March 15, 2007
Government Violations and Abuses of the PATRIOT Act Call for Sweeping Changes
Recently, our concerns about the PATRIOT Act have been sadly vindicated as we learned:
- A Department
of Justice Inspector General's report revealed that the FBI
violated Americans' privacy by abusing its power to issue its own
warrants for personal records - National Security Letters (NSLs).
Specifically, between 2003 and 2005, the FBI violated Americans
Fourth Amendment rights and minimal oversight requirements by:
- undercounting the NSLs issued in its reports to Congress;
- failing to obtain follow-up subpoenas when promised,
- issuing NSLs under claims of emergency circumstances, when no emergency existed,
- failing to purge records obtained that had no ties to terrorism or foreign spying.
- The Department of Justice failed to meet its March 9 deadline for reporting to Congress on datamining as required by the PATRIOT Act, and
- The Bush Administration slipped a provision into the PATRIOT Act reauthorization allowing the attorney general to skirt the Senate confirmation process for U.S. Attorneys, by making indefinite interim appointments.
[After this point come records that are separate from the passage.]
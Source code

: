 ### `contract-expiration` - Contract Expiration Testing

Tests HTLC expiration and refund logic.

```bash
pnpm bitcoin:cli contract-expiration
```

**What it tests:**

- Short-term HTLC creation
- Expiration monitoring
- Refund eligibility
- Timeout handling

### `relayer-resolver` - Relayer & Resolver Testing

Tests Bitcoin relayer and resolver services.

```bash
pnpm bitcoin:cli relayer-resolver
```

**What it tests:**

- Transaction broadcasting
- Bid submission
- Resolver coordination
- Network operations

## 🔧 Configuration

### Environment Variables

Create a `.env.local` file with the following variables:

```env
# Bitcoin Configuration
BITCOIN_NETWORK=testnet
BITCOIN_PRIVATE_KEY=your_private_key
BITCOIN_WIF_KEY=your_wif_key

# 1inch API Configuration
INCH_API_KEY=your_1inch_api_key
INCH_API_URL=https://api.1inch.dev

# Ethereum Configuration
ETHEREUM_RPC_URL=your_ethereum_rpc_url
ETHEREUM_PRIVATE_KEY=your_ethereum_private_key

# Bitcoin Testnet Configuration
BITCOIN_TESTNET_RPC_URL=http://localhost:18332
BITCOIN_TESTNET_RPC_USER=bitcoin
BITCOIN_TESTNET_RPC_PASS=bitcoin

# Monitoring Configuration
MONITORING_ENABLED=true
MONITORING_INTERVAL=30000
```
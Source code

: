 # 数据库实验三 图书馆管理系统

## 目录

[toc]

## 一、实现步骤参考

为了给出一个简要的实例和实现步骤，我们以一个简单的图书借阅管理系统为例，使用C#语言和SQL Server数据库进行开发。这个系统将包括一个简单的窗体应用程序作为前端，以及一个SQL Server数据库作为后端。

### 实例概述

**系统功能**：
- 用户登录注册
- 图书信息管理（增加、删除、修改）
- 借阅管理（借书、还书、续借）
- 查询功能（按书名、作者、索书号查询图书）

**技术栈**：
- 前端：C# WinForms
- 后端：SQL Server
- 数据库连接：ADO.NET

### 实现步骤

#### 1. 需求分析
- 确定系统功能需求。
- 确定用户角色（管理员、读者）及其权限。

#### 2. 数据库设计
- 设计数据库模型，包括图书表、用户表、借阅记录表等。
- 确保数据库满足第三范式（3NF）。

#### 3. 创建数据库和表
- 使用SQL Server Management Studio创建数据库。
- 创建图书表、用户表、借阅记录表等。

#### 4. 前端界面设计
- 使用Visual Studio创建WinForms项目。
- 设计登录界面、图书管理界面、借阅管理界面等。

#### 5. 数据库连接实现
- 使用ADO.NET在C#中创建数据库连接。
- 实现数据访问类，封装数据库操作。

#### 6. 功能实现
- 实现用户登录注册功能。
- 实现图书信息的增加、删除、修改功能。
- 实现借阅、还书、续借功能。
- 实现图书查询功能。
This resulted in the firings of eight U.S. attorneys - seemingly for political reasons.
Our Congressional representatives repeatedly asked us over the years to prove government abuses of the PATRIOT Act. We can now give them the proof they asked for, and use these abuses to demand change!
Don't miss this opportunity to call all your members of Congress to demand that the PATRIOT Act be changed to guard against further abuse of Americans' constitutional rights. Call the Capitol switchboard at 202-224-3121 (24 hours) and ask the operator to connect you or look up your senators' and representative's telephone numbers by zip code.
Clearly it's time to demand that:
- Congress set up mechanisms for close scrutiny of government collection and use of personal data, particularly in anti-terrorism programs,
- Congressional oversight in the appointment of U.S. attorneys be restored,
- NSLs be approved by the FISA court or a federal magistrate judge, rather than the FBI's 56 Special Agents in Charge of its field offices;
- The FBI show a connection between the records sought and a terrorist or foreign spy;
- The FBI purge data gathered through NSLs that is no longer needed and report to individuals when their records were secured in violation of the law;
- Congress remove criminal penalties on businesses that do not comply with an NSL;
- Congress provide a meaningful mechanism for challenging NSLs in court;
- Permanent gag orders preventing third-parties from ever telling their customers that their records were given to the FBI be lifted if no evidence is found linking the records with any wrongdoing;
- The government should lose its ability to dispense with any challenge against an NSL or a gag order simply by claiming "national security."
And don't miss these opportunities to watchdog Congress as it holds the following hearings March 21 and March 27:
- "Misuse of Patriot Act Powers: The Inspector General's Findings of Improper Use of the National Security Letters by the FBI" Wednesday, March 21, 2007 at 10:00 a.m., Senate Judiciary Committee
- "Oversight of the Federal Bureau of Investigation" Tuesday, March 27, 2007 at 9:30 a.m., Senate Judiciary Committee.
The Bill of Rights Defense Committee will continue its Bill of Rights Restoration Campaign, as long as it takes to restore our Constitutional guarantees!
Thanks for all you do!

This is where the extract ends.